TASK INSTRUCTIONS — Taking the line that contains "Configuramos el nombre" as the first and the final line of the records as the last, write out every line between them exactly, ends included, and nothing else.

Saved entries:
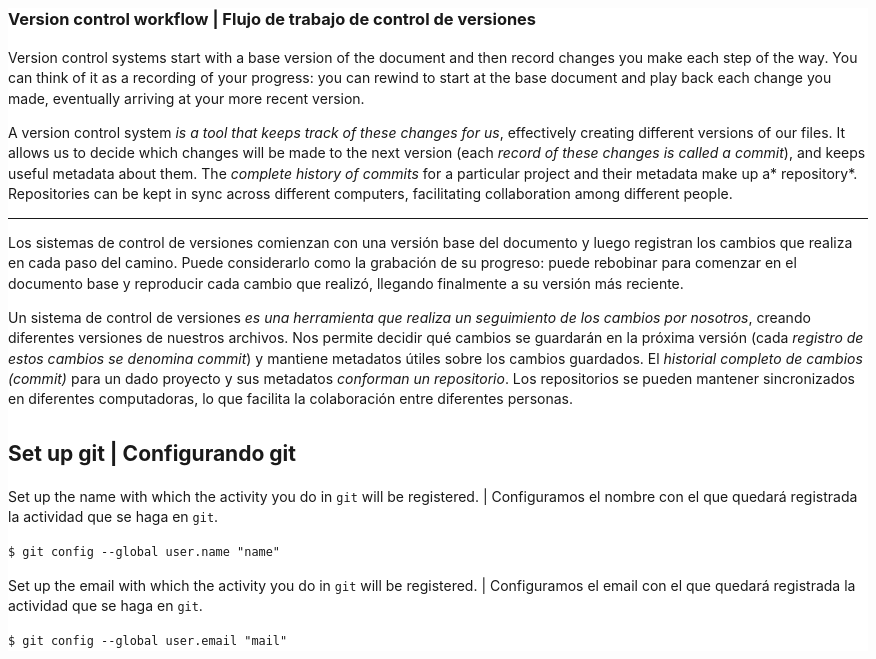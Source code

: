 ### Version control workflow | Flujo de trabajo de control de versiones

Version control systems start with a base version of the document and then
record changes you make each step of the way.
You can think of it as a recording of your progress: you can rewind to start at
the base document and play back each change you made, eventually arriving at
your more recent version.

A version control system _is a tool that keeps track of these changes for us_,
effectively creating different versions of our files.
It allows us to decide which changes will be made to the next version (each
_record of these changes is called a commit_), and keeps useful metadata about
them.
The _complete history of commits_ for a particular project and their metadata
make up a* repository*.
Repositories can be kept in sync across different computers, facilitating
collaboration among different people.

---

Los sistemas de control de versiones comienzan con una versión base del
documento y luego registran los cambios que realiza en cada paso del camino.
Puede considerarlo como la grabación de su progreso: puede rebobinar para
comenzar en el documento base y reproducir cada cambio que realizó,
llegando finalmente a su versión más reciente.

Un sistema de control de versiones _es una herramienta que realiza un
seguimiento de los cambios por nosotros_, creando diferentes versiones de
nuestros archivos.
Nos permite decidir qué cambios se guardarán en la próxima versión (cada
_registro de estos cambios se denomina commit_) y mantiene metadatos útiles
sobre los cambios guardados.
El _historial completo de cambios (commit)_ para un dado proyecto y sus
metadatos _conforman un repositorio_.
Los repositorios se pueden mantener sincronizados en diferentes computadoras,
lo que facilita la colaboración entre diferentes personas.

## Set up git | Configurando git

Set up the name with which the activity you do in `git` will be registered.
| Configuramos el nombre con el que quedará registrada la actividad que se
haga en `git`.

```
$ git config --global user.name "name"
```

Set up the email with which the activity you do in `git` will be registered.
| Configuramos el email con el que quedará registrada la actividad que se
haga en `git`.

```
$ git config --global user.email "mail"
```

ANSWER TO THIS TASK —
| Configuramos el nombre con el que quedará registrada la actividad que se
haga en `git`.

```
$ git config --global user.name "name"
```

Set up the email with which the activity you do in `git` will be registered.
| Configuramos el email con el que quedará registrada la actividad que se
haga en `git`.

```
$ git config --global user.email "mail"
```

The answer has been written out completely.